In September, Schulman released The Mere Future, a novel that is as satirical as it is prophetic. Schulman’s newest publication is the non-fiction Ties That Bind: Familial Homophobia and Its Consequence. It’s a groundbreaking work about how homophobia germinates in the family unit. While Ties That Bind addresses both victims and perpetrators of homophobia, Schulman is concerned with bystanders who sit back and allow discrimination to take place. She recently spoke to Xtra.ca for an interview:

Mark Ambrose Harris: The brutality that results from homophobia in the family unit is an important theme in many of your novels. What inspired you to write about familial homophobia in a work of non-fiction?

Sarah Schulman: There is no book addressing homophobia in the family. In fact, I had to coin the phrase “familial homophobia” because this experience that most gay people share did not even have a name.

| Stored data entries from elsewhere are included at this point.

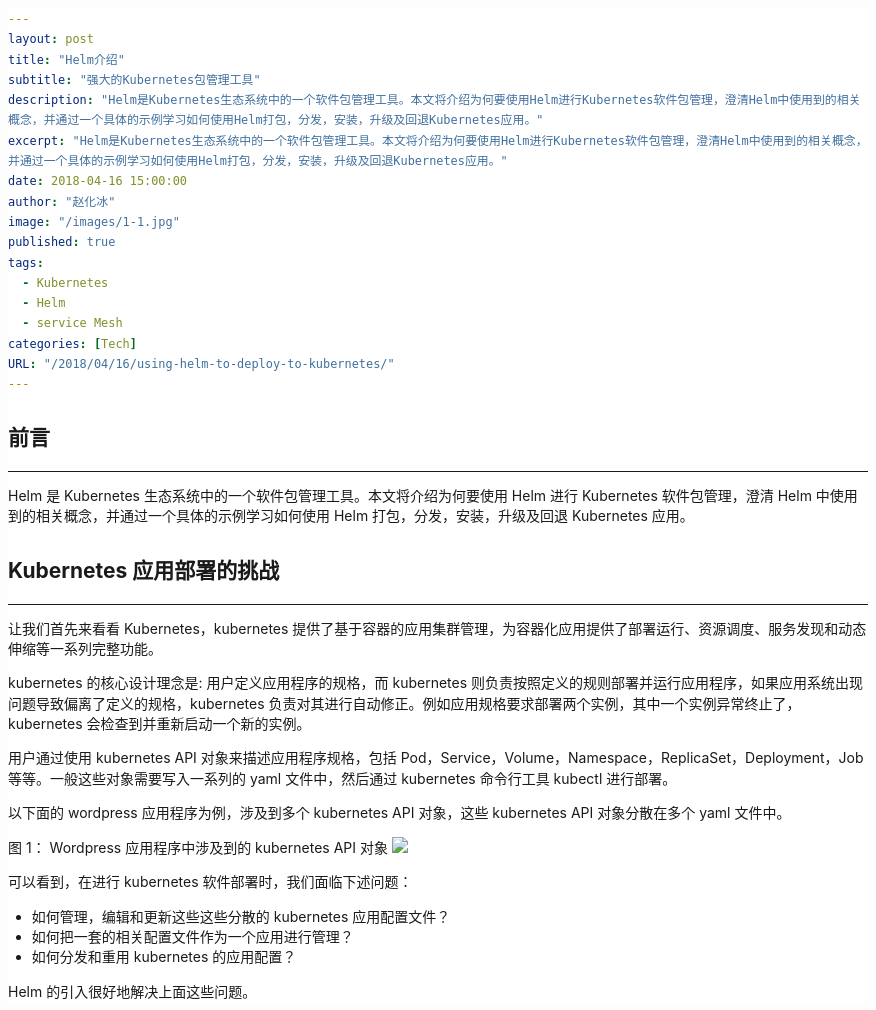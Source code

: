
 ```yaml
---
layout: post
title: "Helm介绍"
subtitle: "强大的Kubernetes包管理工具"
description: "Helm是Kubernetes生态系统中的一个软件包管理工具。本文将介绍为何要使用Helm进行Kubernetes软件包管理，澄清Helm中使用到的相关概念，并通过一个具体的示例学习如何使用Helm打包，分发，安装，升级及回退Kubernetes应用。"
excerpt: "Helm是Kubernetes生态系统中的一个软件包管理工具。本文将介绍为何要使用Helm进行Kubernetes软件包管理，澄清Helm中使用到的相关概念，并通过一个具体的示例学习如何使用Helm打包，分发，安装，升级及回退Kubernetes应用。"
date: 2018-04-16 15:00:00
author: "赵化冰"
image: "/images/1-1.jpg"
published: true
tags:
  - Kubernetes
  - Helm
  - service Mesh
categories: [Tech]
URL: "/2018/04/16/using-helm-to-deploy-to-kubernetes/"
---
```


## 前言

---

Helm 是 Kubernetes 生态系统中的一个软件包管理工具。本文将介绍为何要使用 Helm 进行 Kubernetes 软件包管理，澄清 Helm 中使用到的相关概念，并通过一个具体的示例学习如何使用 Helm 打包，分发，安装，升级及回退 Kubernetes 应用。

## Kubernetes 应用部署的挑战

---

让我们首先来看看 Kubernetes，kubernetes 提供了基于容器的应用集群管理，为容器化应用提供了部署运行、资源调度、服务发现和动态伸缩等一系列完整功能。

kubernetes 的核心设计理念是: 用户定义应用程序的规格，而 kubernetes 则负责按照定义的规则部署并运行应用程序，如果应用系统出现问题导致偏离了定义的规格，kubernetes 负责对其进行自动修正。例如应用规格要求部署两个实例，其中一个实例异常终止了，kubernetes 会检查到并重新启动一个新的实例。

用户通过使用 kubernetes API 对象来描述应用程序规格，包括 Pod，Service，Volume，Namespace，ReplicaSet，Deployment，Job 等等。一般这些对象需要写入一系列的 yaml 文件中，然后通过 kubernetes 命令行工具 kubectl 进行部署。

以下面的 wordpress 应用程序为例，涉及到多个 kubernetes API 对象，这些 kubernetes API 对象分散在多个 yaml 文件中。

图 1： Wordpress 应用程序中涉及到的 kubernetes API 对象
![](/img/2018-04-16-using-helm-to-deploy-to-kubernetes/wordpress.png)

可以看到，在进行 kubernetes 软件部署时，我们面临下述问题：

- 如何管理，编辑和更新这些这些分散的 kubernetes 应用配置文件？
- 如何把一套的相关配置文件作为一个应用进行管理？
- 如何分发和重用 kubernetes 的应用配置？

Helm 的引入很好地解决上面这些问题。
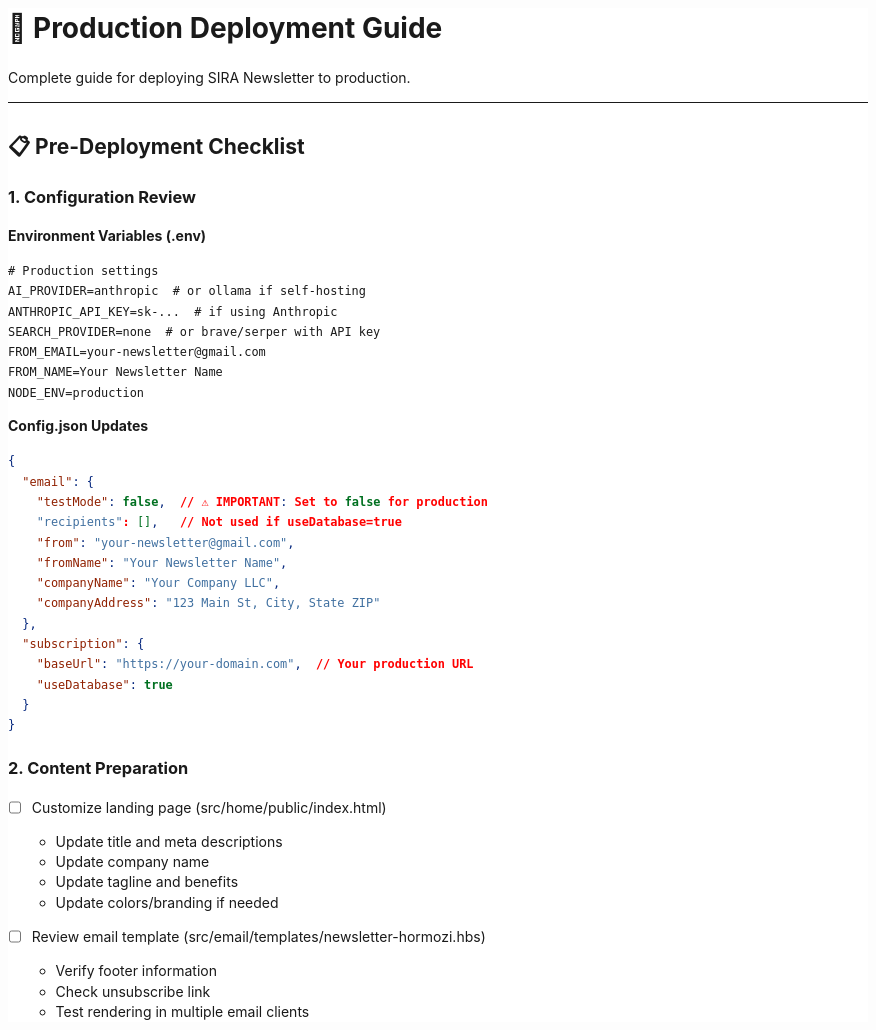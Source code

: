 # 🚀 Production Deployment Guide

Complete guide for deploying SIRA Newsletter to production.

---

## 📋 Pre-Deployment Checklist

### 1. Configuration Review

**Environment Variables (.env)**
```env
# Production settings
AI_PROVIDER=anthropic  # or ollama if self-hosting
ANTHROPIC_API_KEY=sk-...  # if using Anthropic
SEARCH_PROVIDER=none  # or brave/serper with API key
FROM_EMAIL=your-newsletter@gmail.com
FROM_NAME=Your Newsletter Name
NODE_ENV=production
```

**Config.json Updates**
```json
{
  "email": {
    "testMode": false,  // ⚠️ IMPORTANT: Set to false for production
    "recipients": [],   // Not used if useDatabase=true
    "from": "your-newsletter@gmail.com",
    "fromName": "Your Newsletter Name",
    "companyName": "Your Company LLC",
    "companyAddress": "123 Main St, City, State ZIP"
  },
  "subscription": {
    "baseUrl": "https://your-domain.com",  // Your production URL
    "useDatabase": true
  }
}
```

### 2. Content Preparation

- [ ] Customize landing page (src/home/public/index.html)
  - Update title and meta descriptions
  - Update company name
  - Update tagline and benefits
  - Update colors/branding if needed

- [ ] Review email template (src/email/templates/newsletter-hormozi.hbs)
  - Verify footer information
  - Check unsubscribe link
  - Test rendering in multiple email clients
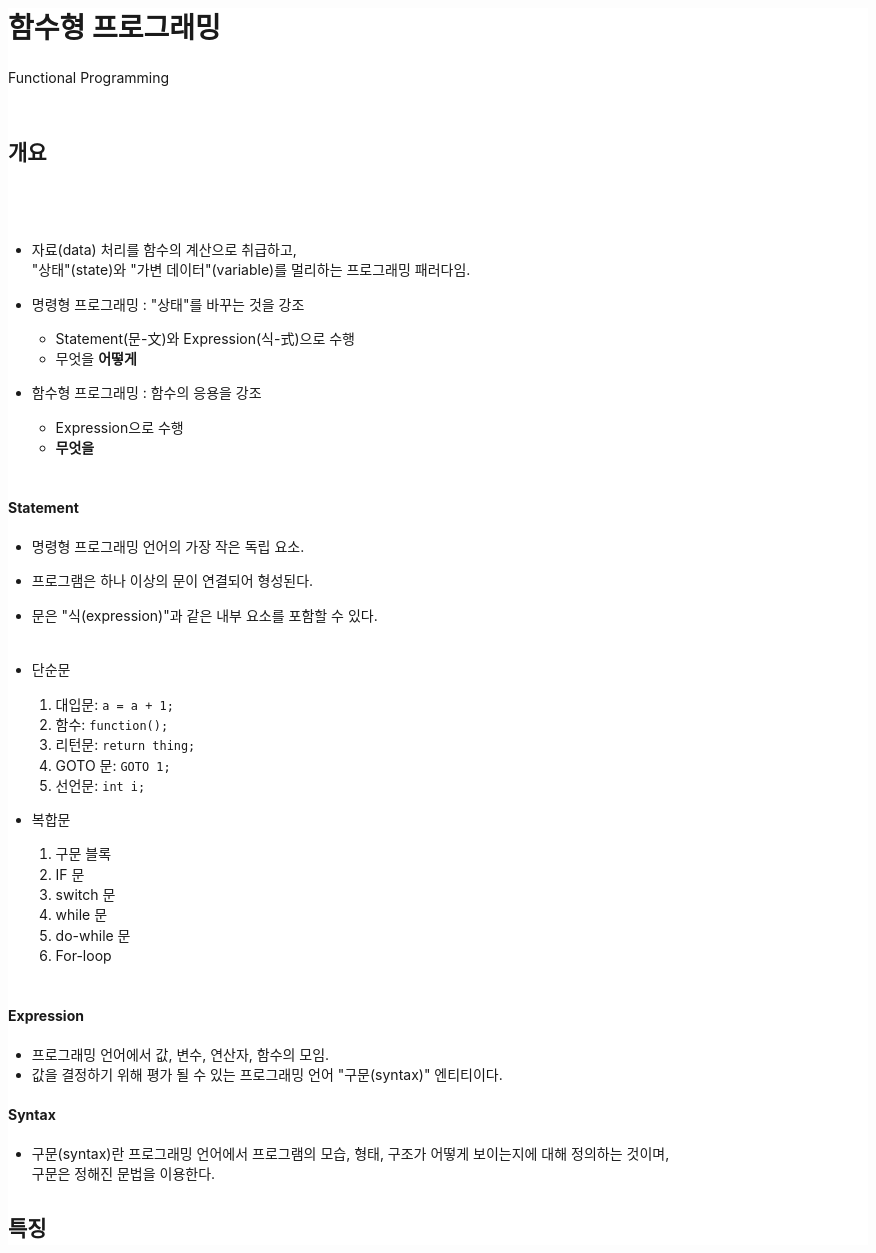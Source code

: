 # 함수형 프로그래밍
Functional Programming
<br><br>

## 개요
<br><br>

- 자료(data) 처리를 함수의 계산으로 취급하고,<br>
  "상태"(state)와 "가변 데이터"(variable)를 멀리하는 프로그래밍 패러다임.

- 명령형 프로그래밍 : "상태"를 바꾸는 것을 강조
  - Statement(문-文)와 Expression(식-式)으로 수행
  - 무엇을 <b>어떻게</b>
- 함수형 프로그래밍 : 함수의 응용을 강조
  - Expression으로 수행
  - <b>무엇을</b>
<br><br>

#### Statement

- 명령형 프로그래밍 언어의 가장 작은 독립 요소.
- 프로그램은 하나 이상의 문이 연결되어 형성된다.
- 문은 "식(expression)"과 같은 내부 요소를 포함할 수 있다.
<br><br>

- 단순문
    1. 대입문: `a = a + 1;`
    2. 함수: `function();`
    3. 리턴문: `return thing;`
    4. GOTO 문: `GOTO 1;`
    5. 선언문: `int i;`

- 복합문
    1. 구문 블록
    2. IF 문
    3. switch 문
    4. while 문
    5. do-while 문
    6. For-loop
<br><br>

#### Expression

- 프로그래밍 언어에서 값, 변수, 연산자, 함수의 모임.
- 값을 결정하기 위해 평가 될 수 있는 프로그래밍 언어 "구문(syntax)" 엔티티이다.

#### Syntax

- 구문(syntax)란 프로그래밍 언어에서 프로그램의 모습, 형태, 구조가 어떻게 보이는지에 대해 정의하는 것이며, <br>
  구문은 정해진 문법을 이용한다.


## 특징
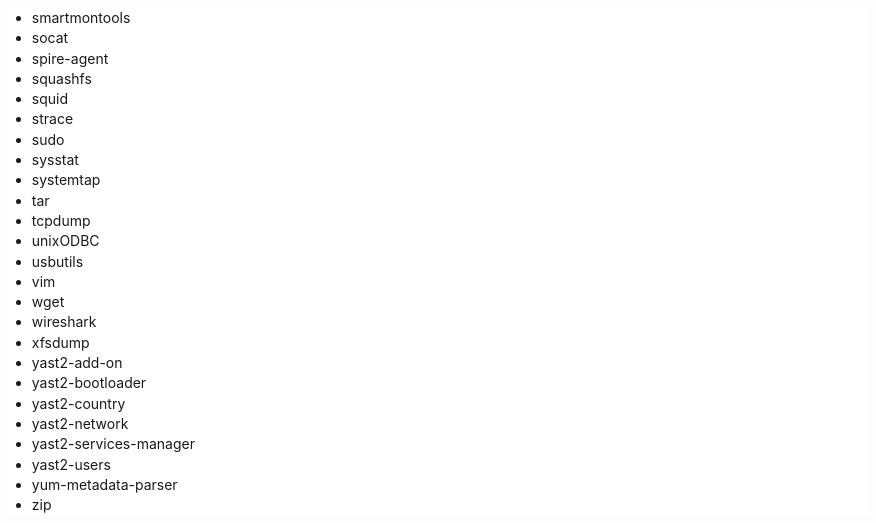 - smartmontools
- socat
- spire-agent
- squashfs
- squid
- strace
- sudo
- sysstat
- systemtap
- tar
- tcpdump
- unixODBC
- usbutils
- vim
- wget
- wireshark
- xfsdump
- yast2-add-on
- yast2-bootloader
- yast2-country
- yast2-network
- yast2-services-manager
- yast2-users
- yum-metadata-parser
- zip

That the causes, dynamics, consequences and solutions to familial homophobia had never been thought through was indicative of how difficult the subject was to broach and how central they are to us moving forward in our understandings and implications for action.

MAH: What kind of changes are you hoping will result from this book?

SS: I believe that we can shift the cultural stigma from homosexuality to homophobia. So that homophobia is seen as the problem, as something that is anti-social, destroys families and causes violence. And that it therefore requires active intervention by third parties.

MAH: As a writer, do you have different processes depending on whether you’re working on a novel, a work of non-fiction, or a play?

SS: No. A particular idea may be harder or take longer, but the difference in experience is not based on the genre.

MAH: As you explain in Ties That Bind, UK authors like Jeanette Winterson and Sarah Waters have such great visibility because their publishing houses have treated them like authors, rather than niche markets. How is it that the American book industry is so far behind in this regard?

SS: Prejudice. It is not about sales. Every publisher that has never published a lesbian novel has published books with straight protagonists that sell less than lesbian fiction sells. What is really at stake in the publishing of authentic lesbian work, or producing it on the stage, is that the gatekeeper (producer, editor, publisher etcetera) would have to reconceptualize themselves. Instead of seeing their experience and their dominance as neutral, natural, objective and value free ie “just the way things are,” they would have to face that their dominance is enforced, and that they do not “deserve” their advantages. This is shattering information that they wish to avoid. Why this is different in France, England… is not clear to me. It probably has something to do with the Puritan roots of the USA, and our roots in slavery and supremacy ideology. Remember, the white people who settled this land were basically the Jerry Falwell’s of their day. They left England because it was too liberal.

 

MAH: I know that your next work deals with gentrification. Can you discuss what this new book will cover?

SS: The Gentrification of the Mind: Witness To a Lost Imagination will be published in September 2010 by The University of California Press. It covers the inter-dynamics of AIDS and gentrification and their consequences on how we think.

MAH: Any chance you might stop in to Montreal for a book reading?

SS: I would come to Montreal anytime. I love that city. Just invite me and I will be there.